In this case, the belligerent is Vladimir Putin and Baldwin’s friends are the Ukrainian people, who the Russian president’s forces attacked Feb. 24. A 29-year National Guard State Partnership Program link between California and Ukraine is the foundation for the friendship.
“Every one of us wants to go and help our partners. It’s what we signed up to do,” Baldwin, the adjutant general of California, told KCRA-TV in Sacramento, California, March 10. “We signed up to support and defend the Constitution of the United States.

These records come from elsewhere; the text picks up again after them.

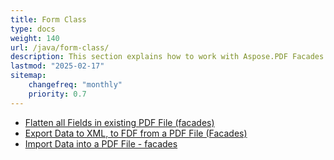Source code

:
 ```yaml
---
title: Form Class
type: docs
weight: 140
url: /java/form-class/
description: This section explains how to work with Aspose.PDF Facades using Form Class.
lastmod: "2025-02-17"
sitemap:
    changefreq: "monthly"
    priority: 0.7
---
```


- [Flatten all Fields in existing PDF File (facades)](/pdf/java/flatten-all-fields/)
- [Export Data to XML, to FDF from a PDF File (Facades)](/pdf/java/export-data-into-a-pdf-file-facades/)
- [Import Data into a PDF File - facades](/pdf/java/import-data-into-a-pdf-file-facades/)


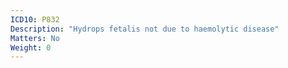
 ```yaml
---
ICD10: P832
Description: "Hydrops fetalis not due to haemolytic disease"
Matters: No
Weight: 0
---
```


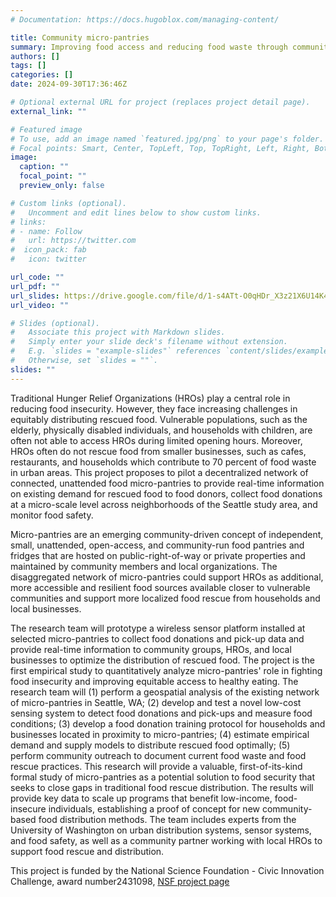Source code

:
 ```yaml
---
# Documentation: https://docs.hugoblox.com/managing-content/

title: Community micro-pantries
summary: Improving food access and reducing food waste through community micro-pantries
authors: []
tags: []
categories: []
date: 2024-09-30T17:36:46Z

# Optional external URL for project (replaces project detail page).
external_link: ""

# Featured image
# To use, add an image named `featured.jpg/png` to your page's folder.
# Focal points: Smart, Center, TopLeft, Top, TopRight, Left, Right, BottomLeft, Bottom, BottomRight.
image:
  caption: ""
  focal_point: ""
  preview_only: false

# Custom links (optional).
#   Uncomment and edit lines below to show custom links.
# links:
# - name: Follow
#   url: https://twitter.com
#  icon_pack: fab
#   icon: twitter

url_code: ""
url_pdf: ""
url_slides: https://drive.google.com/file/d/1-s4ATt-O0qHDr_X3z21X6U14K4idgtOK/view?usp=sharing
url_video: ""

# Slides (optional).
#   Associate this project with Markdown slides.
#   Simply enter your slide deck's filename without extension.
#   E.g. `slides = "example-slides"` references `content/slides/example-slides.md`.
#   Otherwise, set `slides = ""`.
slides: ""
---
```


Traditional Hunger Relief Organizations (HROs) play a central role in reducing food insecurity. However, they face increasing challenges in equitably distributing rescued food. Vulnerable populations, such as the elderly, physically disabled individuals, and households with children, are often not able to access HROs during limited opening hours. Moreover, HROs often do not rescue food from smaller businesses, such as cafes, restaurants, and households which contribute to 70 percent of food waste in urban areas. This project proposes to pilot a decentralized network of connected, unattended food micro-pantries to provide real-time information on existing demand for rescued food to food donors, collect food donations at a micro-scale level across neighborhoods of the Seattle study area, and monitor food safety. 

Micro-pantries are an emerging community-driven concept of independent, small, unattended, open-access, and community-run food pantries and fridges that are hosted on public-right-of-way or private properties and maintained by community members and local organizations. The disaggregated network of micro-pantries could support HROs as additional, more accessible and resilient food sources available closer to vulnerable communities and support more localized food rescue from households and local businesses.

The research team will prototype a wireless sensor platform installed at selected micro-pantries to collect food donations and pick-up data and provide real-time information to community groups, HROs, and local businesses to optimize the distribution of rescued food. The project is the first empirical study to quantitatively analyze micro-pantries' role in fighting food insecurity and improving equitable access to healthy eating. The research team will (1) perform a geospatial analysis of the existing network of micro-pantries in Seattle, WA; (2) develop and test a novel low-cost sensing system to detect food donations and pick-ups and measure food conditions; (3) develop a food donation training protocol for households and businesses located in proximity to micro-pantries; (4) estimate empirical demand and supply models to distribute rescued food optimally; (5) perform community outreach to document current food waste and food rescue practices. This research will provide a valuable, first-of-its-kind formal study of micro-pantries as a potential solution to food security that seeks to close gaps in traditional food rescue distribution. The results will provide key data to scale up programs that benefit low-income, food-insecure individuals, establishing a proof of concept for new community-based food distribution methods. The team includes experts from the University of Washington on urban distribution systems, sensor systems, and food safety, as well as a community partner working with local HROs to support food rescue and distribution.

This project is funded by the National Science Foundation - Civic Innovation Challenge, award number2431098, [NSF project page](https://www.nsf.gov/awardsearch/showAward?AWD_ID=2431098&HistoricalAwards=false)

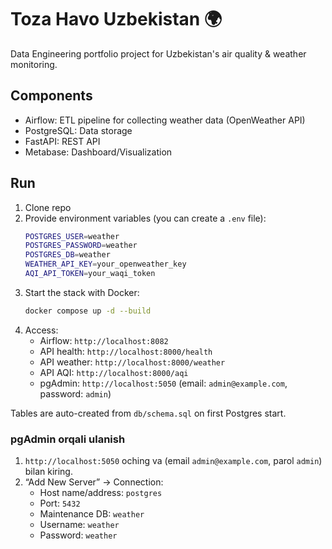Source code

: # Toza Havo Uzbekistan 🌍

Data Engineering portfolio project for Uzbekistan's air quality & weather monitoring.

## Components
- Airflow: ETL pipeline for collecting weather data (OpenWeather API)
- PostgreSQL: Data storage
- FastAPI: REST API
- Metabase: Dashboard/Visualization

## Run
1. Clone repo
2. Provide environment variables (you can create a `.env` file):
   ```bash
   POSTGRES_USER=weather
   POSTGRES_PASSWORD=weather
   POSTGRES_DB=weather
   WEATHER_API_KEY=your_openweather_key
   AQI_API_TOKEN=your_waqi_token
   ```
3. Start the stack with Docker:
   ```bash
   docker compose up -d --build
   ```
4. Access:
   - Airflow: `http://localhost:8082`
   - API health: `http://localhost:8000/health`
   - API weather: `http://localhost:8000/weather`
   - API AQI: `http://localhost:8000/aqi`
   - pgAdmin: `http://localhost:5050` (email: `admin@example.com`, password: `admin`)

Tables are auto-created from `db/schema.sql` on first Postgres start.

### pgAdmin orqali ulanish
1. `http://localhost:5050` oching va (email `admin@example.com`, parol `admin`) bilan kiring.
2. “Add New Server” → Connection:
   - Host name/address: `postgres`
   - Port: `5432`
   - Maintenance DB: `weather`
   - Username: `weather`
   - Password: `weather`
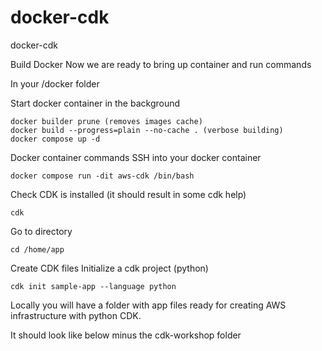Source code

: # docker-cdk
docker-cdk


Build Docker
Now we are ready to bring up container and run commands

In your /docker folder

Start docker container in the background

```
docker builder prune (removes images cache)
docker build --progress=plain --no-cache . (verbose building)
docker compose up -d
```
Docker container commands
SSH into your docker container

```
docker compose run -dit aws-cdk /bin/bash
```
Check CDK is installed (it should result in some cdk help)

```
cdk
```

Go to directory

```
cd /home/app
```

Create CDK files
Initialize a cdk project (python)

```
cdk init sample-app --language python
```

Locally you will have a folder with app files ready for creating AWS infrastructure with python CDK.

It should look like below minus the cdk-workshop folder
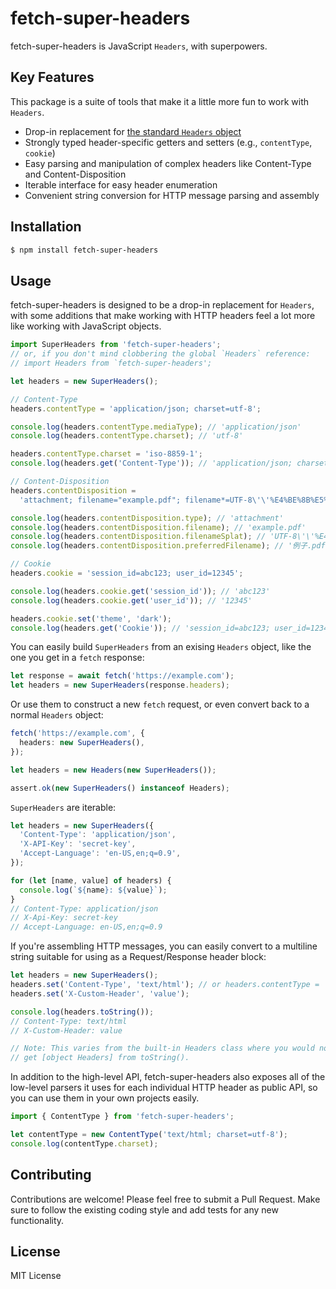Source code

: # fetch-super-headers

fetch-super-headers is JavaScript `Headers`, with superpowers.

## Key Features

This package is a suite of tools that make it a little more fun to work with `Headers`.

- Drop-in replacement for [the standard `Headers` object](https://developer.mozilla.org/en-US/docs/Web/API/Headers)
- Strongly typed header-specific getters and setters (e.g., `contentType`, `cookie`)
- Easy parsing and manipulation of complex headers like Content-Type and Content-Disposition
- Iterable interface for easy header enumeration
- Convenient string conversion for HTTP message parsing and assembly

## Installation

```sh
$ npm install fetch-super-headers
```

## Usage

fetch-super-headers is designed to be a drop-in replacement for `Headers`, with some additions that make working with HTTP
headers feel a lot more like working with JavaScript objects.

```ts
import SuperHeaders from 'fetch-super-headers';
// or, if you don't mind clobbering the global `Headers` reference:
// import Headers from `fetch-super-headers';

let headers = new SuperHeaders();

// Content-Type
headers.contentType = 'application/json; charset=utf-8';

console.log(headers.contentType.mediaType); // 'application/json'
console.log(headers.contentType.charset); // 'utf-8'

headers.contentType.charset = 'iso-8859-1';
console.log(headers.get('Content-Type')); // 'application/json; charset=iso-8859-1'

// Content-Disposition
headers.contentDisposition =
  'attachment; filename="example.pdf"; filename*=UTF-8\'\'%E4%BE%8B%E5%AD%90.pdf';

console.log(headers.contentDisposition.type); // 'attachment'
console.log(headers.contentDisposition.filename); // 'example.pdf'
console.log(headers.contentDisposition.filenameSplat); // 'UTF-8\'\'%E4%BE%8B%E5%AD%90.pdf'
console.log(headers.contentDisposition.preferredFilename); // '例子.pdf'

// Cookie
headers.cookie = 'session_id=abc123; user_id=12345';

console.log(headers.cookie.get('session_id')); // 'abc123'
console.log(headers.cookie.get('user_id')); // '12345'

headers.cookie.set('theme', 'dark');
console.log(headers.get('Cookie')); // 'session_id=abc123; user_id=12345; theme=dark'
```

You can easily build `SuperHeaders` from an exising `Headers` object, like the one you get in a `fetch` response:

```ts
let response = await fetch('https://example.com');
let headers = new SuperHeaders(response.headers);
```

Or use them to construct a new `fetch` request, or even convert back to a normal `Headers` object:

```ts
fetch('https://example.com', {
  headers: new SuperHeaders(),
});

let headers = new Headers(new SuperHeaders());

assert.ok(new SuperHeaders() instanceof Headers);
```

`SuperHeaders` are iterable:

```ts
let headers = new SuperHeaders({
  'Content-Type': 'application/json',
  'X-API-Key': 'secret-key',
  'Accept-Language': 'en-US,en;q=0.9',
});

for (let [name, value] of headers) {
  console.log(`${name}: ${value}`);
}
// Content-Type: application/json
// X-Api-Key: secret-key
// Accept-Language: en-US,en;q=0.9
```

If you're assembling HTTP messages, you can easily convert to a multiline string suitable for using as a Request/Response
header block:

```ts
let headers = new SuperHeaders();
headers.set('Content-Type', 'text/html'); // or headers.contentType = 'text/html'
headers.set('X-Custom-Header', 'value');

console.log(headers.toString());
// Content-Type: text/html
// X-Custom-Header: value

// Note: This varies from the built-in Headers class where you would normally
// get [object Headers] from toString().
```

In addition to the high-level API, fetch-super-headers also exposes all of the low-level parsers it uses for each individual HTTP
header as public API, so you can use them in your own projects easily.

```ts
import { ContentType } from 'fetch-super-headers';

let contentType = new ContentType('text/html; charset=utf-8');
console.log(contentType.charset);
```

## Contributing

Contributions are welcome! Please feel free to submit a Pull Request. Make sure to follow the existing coding style and add tests for any new functionality.

## License

MIT License

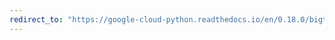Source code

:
 ```yaml
---
redirect_to: "https://google-cloud-python.readthedocs.io/en/0.18.0/bigtable-column-family.html"
---
```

At the end of day that means defending democracy, and democracy is on the line in Ukraine right now.”
But other factors — including that Ukraine is not in the NATO alliance and the fear that one mistake or miscalculation could trigger a much wider conflict — has limited the U.S. military response as the unprovoked bombing of civilians went on for nearly a month.
So the California Guard is doing its bit to help supply the equipment and supplies with which the Ukrainians are making the Russian advance far more difficult than anyone imagined.
“As soon as the invasion began,” Baldwin explained, “we fully activated our headquarters so that we could . . . [direct] requirements and requests from the Ukrainians to other parts of the U.S. government to break down bureaucracy and get help to the Ukrainians as soon as possible.”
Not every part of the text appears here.